Weisshaar explains that creating a truly morphing aircraft requires that changes can be made in the wing area, span, sweep and thickness. While a minimum of wing area is needed to fly at speeds of Mach 2 or Mach 3, a larger wing is necessary for landing. “So you already have a problem. If you want to go really fast, then you can’t land very efficiently. What we said is ‘let’s change the wing area,’ and it turns out that [an increase of] 50 percent is a pretty good number. If you could change the wing area in flight by 50 percent, you can do lots of different things. You can operate efficiently at high speeds and at low speeds,” he relates.


Flying high and slow—an appealing capability for reconnaissance missions—requires a wide wingspan in addition to a larger wing area, so increasing the wingspan by 50 percent to 75 percent also multiplies applications. “The aircraft could hang out at high altitudes, but it could still respond supersonically or at least high subsonically to a threat. This is a big deal for the military,” Weisshaar notes. “Our goals in this morphing program were to get big area changes, as big as 50 percent; big span changes—50 percent to 75 percent—and then also sweep changes because that is something that you want for high speed.”


The ability to change aircraft form and function was the goal of DARPA’s Morphing Aircraft Structures (MAS) program, managed by DARPA’s Defense Sciences Office (DSO).


In January 2003 the Defense Advanced Research Projects Agency, DARPA, began a 2 ½ year program whose objective was to design and build active, variable-geometry, wing structures with the ability to change wing shape and wing area substantially.

The MAS program had two primary technical goals:

1) To develop active wing structures that change shape to provide a wide range of aerodynamic performance and flight control not possible with conventional wings.

2) To enable development of air vehicle systems with fleet operational effectiveness not possible with conventional aircraft. This includes both Navy and Air Force operations.

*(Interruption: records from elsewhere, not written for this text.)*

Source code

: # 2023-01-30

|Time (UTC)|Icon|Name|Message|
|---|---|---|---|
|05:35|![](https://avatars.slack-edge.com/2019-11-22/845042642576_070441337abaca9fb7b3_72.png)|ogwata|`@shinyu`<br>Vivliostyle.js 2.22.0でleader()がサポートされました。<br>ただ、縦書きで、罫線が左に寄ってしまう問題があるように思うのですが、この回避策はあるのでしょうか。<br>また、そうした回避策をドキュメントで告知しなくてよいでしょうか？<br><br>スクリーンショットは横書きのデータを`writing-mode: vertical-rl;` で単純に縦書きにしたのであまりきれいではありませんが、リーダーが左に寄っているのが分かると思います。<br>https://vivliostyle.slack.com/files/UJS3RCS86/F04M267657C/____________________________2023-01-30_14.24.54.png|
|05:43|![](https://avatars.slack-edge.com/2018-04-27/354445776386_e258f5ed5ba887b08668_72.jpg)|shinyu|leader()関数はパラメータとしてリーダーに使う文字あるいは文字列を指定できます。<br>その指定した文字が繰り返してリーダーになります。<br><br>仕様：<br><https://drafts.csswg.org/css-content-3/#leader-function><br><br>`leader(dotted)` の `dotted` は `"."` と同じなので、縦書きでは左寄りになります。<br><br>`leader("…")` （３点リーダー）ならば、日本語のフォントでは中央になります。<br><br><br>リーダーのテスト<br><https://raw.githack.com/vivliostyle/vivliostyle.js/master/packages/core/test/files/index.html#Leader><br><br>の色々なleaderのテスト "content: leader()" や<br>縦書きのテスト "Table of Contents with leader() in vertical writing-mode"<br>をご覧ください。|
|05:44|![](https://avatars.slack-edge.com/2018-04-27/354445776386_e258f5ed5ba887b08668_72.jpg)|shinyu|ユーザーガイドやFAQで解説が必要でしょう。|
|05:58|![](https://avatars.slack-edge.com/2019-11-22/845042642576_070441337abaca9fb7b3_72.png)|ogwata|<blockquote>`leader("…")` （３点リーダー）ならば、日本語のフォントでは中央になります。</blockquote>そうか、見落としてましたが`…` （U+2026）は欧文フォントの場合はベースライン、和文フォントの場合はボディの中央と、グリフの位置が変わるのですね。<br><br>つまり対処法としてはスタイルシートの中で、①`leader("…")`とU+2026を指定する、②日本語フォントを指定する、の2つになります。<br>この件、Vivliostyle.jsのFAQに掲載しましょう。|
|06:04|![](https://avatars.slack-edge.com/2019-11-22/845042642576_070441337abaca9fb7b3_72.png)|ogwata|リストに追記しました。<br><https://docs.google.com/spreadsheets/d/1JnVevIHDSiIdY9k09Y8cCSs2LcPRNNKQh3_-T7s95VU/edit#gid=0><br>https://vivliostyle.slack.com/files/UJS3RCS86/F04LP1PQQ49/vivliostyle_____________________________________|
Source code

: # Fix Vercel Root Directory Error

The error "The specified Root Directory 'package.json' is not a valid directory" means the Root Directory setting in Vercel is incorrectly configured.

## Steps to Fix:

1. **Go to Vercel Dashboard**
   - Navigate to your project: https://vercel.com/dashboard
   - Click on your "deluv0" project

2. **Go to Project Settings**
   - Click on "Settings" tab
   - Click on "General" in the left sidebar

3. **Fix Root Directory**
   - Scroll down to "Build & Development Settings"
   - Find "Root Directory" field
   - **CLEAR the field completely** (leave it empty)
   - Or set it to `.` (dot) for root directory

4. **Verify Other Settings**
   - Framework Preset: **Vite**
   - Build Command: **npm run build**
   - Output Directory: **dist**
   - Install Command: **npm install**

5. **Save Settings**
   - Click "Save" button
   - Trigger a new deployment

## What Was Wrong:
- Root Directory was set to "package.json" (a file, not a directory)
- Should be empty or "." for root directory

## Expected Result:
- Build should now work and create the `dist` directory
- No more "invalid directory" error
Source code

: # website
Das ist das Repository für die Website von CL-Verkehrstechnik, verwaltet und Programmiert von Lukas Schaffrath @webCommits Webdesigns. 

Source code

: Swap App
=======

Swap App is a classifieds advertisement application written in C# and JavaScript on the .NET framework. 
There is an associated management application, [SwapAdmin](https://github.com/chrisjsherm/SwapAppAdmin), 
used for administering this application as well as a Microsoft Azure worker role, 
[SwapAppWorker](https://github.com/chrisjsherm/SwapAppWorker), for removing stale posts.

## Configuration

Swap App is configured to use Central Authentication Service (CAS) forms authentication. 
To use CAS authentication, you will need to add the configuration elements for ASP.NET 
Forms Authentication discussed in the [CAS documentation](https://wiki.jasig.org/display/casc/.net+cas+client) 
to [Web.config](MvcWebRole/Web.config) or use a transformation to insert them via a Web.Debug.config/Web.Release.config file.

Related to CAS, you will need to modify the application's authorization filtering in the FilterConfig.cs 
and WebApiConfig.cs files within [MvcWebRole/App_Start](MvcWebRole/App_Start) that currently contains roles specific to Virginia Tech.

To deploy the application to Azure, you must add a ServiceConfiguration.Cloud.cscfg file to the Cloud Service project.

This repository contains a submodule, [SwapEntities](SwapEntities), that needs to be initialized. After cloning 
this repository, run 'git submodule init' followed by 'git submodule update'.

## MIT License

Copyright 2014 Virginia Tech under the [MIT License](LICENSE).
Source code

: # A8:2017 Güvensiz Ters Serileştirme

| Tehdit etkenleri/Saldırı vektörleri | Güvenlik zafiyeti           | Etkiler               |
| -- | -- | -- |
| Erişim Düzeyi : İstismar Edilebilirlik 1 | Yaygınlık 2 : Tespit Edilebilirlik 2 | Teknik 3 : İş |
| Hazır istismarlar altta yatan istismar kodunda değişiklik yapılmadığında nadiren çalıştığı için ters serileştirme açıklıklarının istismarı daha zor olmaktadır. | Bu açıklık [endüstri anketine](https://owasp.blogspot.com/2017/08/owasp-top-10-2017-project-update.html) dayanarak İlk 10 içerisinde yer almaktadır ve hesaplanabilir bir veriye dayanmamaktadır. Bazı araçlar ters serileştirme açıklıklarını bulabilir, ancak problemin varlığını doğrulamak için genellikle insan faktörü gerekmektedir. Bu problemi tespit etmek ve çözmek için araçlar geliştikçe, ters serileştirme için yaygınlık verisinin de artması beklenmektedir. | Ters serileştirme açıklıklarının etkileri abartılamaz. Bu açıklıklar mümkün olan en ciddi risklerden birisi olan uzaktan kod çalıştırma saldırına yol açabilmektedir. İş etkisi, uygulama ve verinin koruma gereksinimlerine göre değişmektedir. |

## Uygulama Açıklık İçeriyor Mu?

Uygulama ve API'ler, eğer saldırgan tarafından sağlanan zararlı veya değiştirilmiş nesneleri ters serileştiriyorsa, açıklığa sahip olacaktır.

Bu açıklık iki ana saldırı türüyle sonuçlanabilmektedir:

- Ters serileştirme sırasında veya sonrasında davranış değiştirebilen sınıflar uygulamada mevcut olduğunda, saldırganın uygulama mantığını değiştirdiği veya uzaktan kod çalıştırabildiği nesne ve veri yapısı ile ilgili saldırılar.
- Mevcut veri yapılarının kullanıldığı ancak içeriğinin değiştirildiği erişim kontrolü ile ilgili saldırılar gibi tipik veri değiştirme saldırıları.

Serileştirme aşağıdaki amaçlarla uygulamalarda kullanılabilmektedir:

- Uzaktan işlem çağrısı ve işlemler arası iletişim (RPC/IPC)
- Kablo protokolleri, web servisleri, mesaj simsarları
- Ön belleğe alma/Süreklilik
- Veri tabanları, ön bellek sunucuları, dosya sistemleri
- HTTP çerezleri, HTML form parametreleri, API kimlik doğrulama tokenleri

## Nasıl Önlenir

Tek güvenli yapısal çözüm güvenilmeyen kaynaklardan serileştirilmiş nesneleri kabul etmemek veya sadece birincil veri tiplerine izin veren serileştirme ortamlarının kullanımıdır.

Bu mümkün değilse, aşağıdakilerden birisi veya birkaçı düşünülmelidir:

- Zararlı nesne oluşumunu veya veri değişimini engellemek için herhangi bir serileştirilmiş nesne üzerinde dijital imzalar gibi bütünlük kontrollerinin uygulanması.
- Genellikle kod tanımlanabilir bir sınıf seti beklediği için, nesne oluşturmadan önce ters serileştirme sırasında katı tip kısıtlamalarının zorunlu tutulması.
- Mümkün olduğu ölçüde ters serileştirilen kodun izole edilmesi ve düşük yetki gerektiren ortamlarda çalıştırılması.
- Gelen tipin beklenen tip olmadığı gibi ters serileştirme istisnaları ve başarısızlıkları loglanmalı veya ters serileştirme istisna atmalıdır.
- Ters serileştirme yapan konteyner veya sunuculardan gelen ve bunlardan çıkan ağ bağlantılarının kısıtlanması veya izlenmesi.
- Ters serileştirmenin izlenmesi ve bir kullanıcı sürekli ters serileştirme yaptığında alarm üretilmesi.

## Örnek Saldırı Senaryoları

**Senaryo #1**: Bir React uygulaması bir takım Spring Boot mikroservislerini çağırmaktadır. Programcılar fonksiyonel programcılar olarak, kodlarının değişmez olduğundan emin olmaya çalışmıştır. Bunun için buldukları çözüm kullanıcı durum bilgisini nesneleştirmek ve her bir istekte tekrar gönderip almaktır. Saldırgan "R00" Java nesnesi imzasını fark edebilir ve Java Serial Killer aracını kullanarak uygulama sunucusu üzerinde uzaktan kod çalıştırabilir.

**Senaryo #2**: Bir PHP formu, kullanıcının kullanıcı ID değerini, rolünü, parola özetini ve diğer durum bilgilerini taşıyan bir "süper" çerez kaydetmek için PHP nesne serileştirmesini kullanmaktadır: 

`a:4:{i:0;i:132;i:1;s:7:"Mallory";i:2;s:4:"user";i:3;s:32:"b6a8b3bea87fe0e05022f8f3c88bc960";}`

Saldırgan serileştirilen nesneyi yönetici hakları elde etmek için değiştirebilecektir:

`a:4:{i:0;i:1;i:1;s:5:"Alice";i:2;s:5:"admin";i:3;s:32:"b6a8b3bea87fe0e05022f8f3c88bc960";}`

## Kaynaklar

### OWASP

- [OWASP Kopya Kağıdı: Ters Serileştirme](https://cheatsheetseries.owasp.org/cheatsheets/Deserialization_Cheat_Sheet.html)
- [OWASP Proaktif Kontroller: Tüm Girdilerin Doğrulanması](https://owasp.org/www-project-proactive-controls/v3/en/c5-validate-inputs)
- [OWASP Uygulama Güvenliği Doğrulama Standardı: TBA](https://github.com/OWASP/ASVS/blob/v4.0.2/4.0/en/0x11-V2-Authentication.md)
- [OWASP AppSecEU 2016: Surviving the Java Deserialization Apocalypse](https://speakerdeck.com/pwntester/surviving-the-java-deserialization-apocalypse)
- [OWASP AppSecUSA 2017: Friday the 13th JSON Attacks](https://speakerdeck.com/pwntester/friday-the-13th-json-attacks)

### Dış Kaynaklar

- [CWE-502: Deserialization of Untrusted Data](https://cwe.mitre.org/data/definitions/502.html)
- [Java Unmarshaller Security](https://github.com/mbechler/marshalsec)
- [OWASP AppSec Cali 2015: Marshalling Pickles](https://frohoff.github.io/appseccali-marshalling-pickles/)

Three contractors–Lockheed-Martin (Palmdale, California), Hypercomp/NextGen (Torrance, California) and Raytheon Missile Systems (Tucson, Arizona)–were competitively selected in April 2002 for a 12- month Phase 1 effort to develop wing morphing concepts that would lead to radically different, transitionable air vehicles. All three MAS contractors adopted a systems approach and conducted a functional analysis that concluded that changing wing planform area (to allow a wide range of wing loadings in flight) and wing span were the primary enablers of a new class of morphing air vehicles.


The MAS missions considered by the three contractors were structured to provide general system performance for:
• Responsiveness – time critical deployment with the ability to respond to unpredictable crisis situations
• Agility – the ability to attack fast moving air and ground targets
• Persistence – the ability to dominate large operational areas for long time periods

Each of the three contractors used a systems level approach to define combinations of range and loiter requirements to produce a system of Hunter-Killer Unmanned Air Vehicles (UAV’s) or cruise missiles with range/loiter capability far greater than current or planned systems.


Palmdale, California-based Lockheed Martin Aeronautics Company’s Advanced Development Programs section, also known as Skunk Works, designed an aircraft wing that can fold and be locked in two positions. The structural material, called a shape memory polymer, becomes pliable when stimulated with a moderate amount of current, then returns to a solid state when the stimulus is terminated.


Engineers at NextGen Aeronautics Incorporated, Torrance, California, took a different tack. Their in-plane morphing approach increases the wing surface by using innovative materials put together in a proprietary way, multiple actuators and a computer control system that affect the shape shifting. The wings can expand and contract to multiple positions.


Raytheon Missile Systems, Tucson, Arizona, chose to design morphing wings for cruise missiles rather than for manned or unmanned aircraft. One possible application would be in submarines where the missiles would be stored in tubes with folded wings that would be extended once in flight.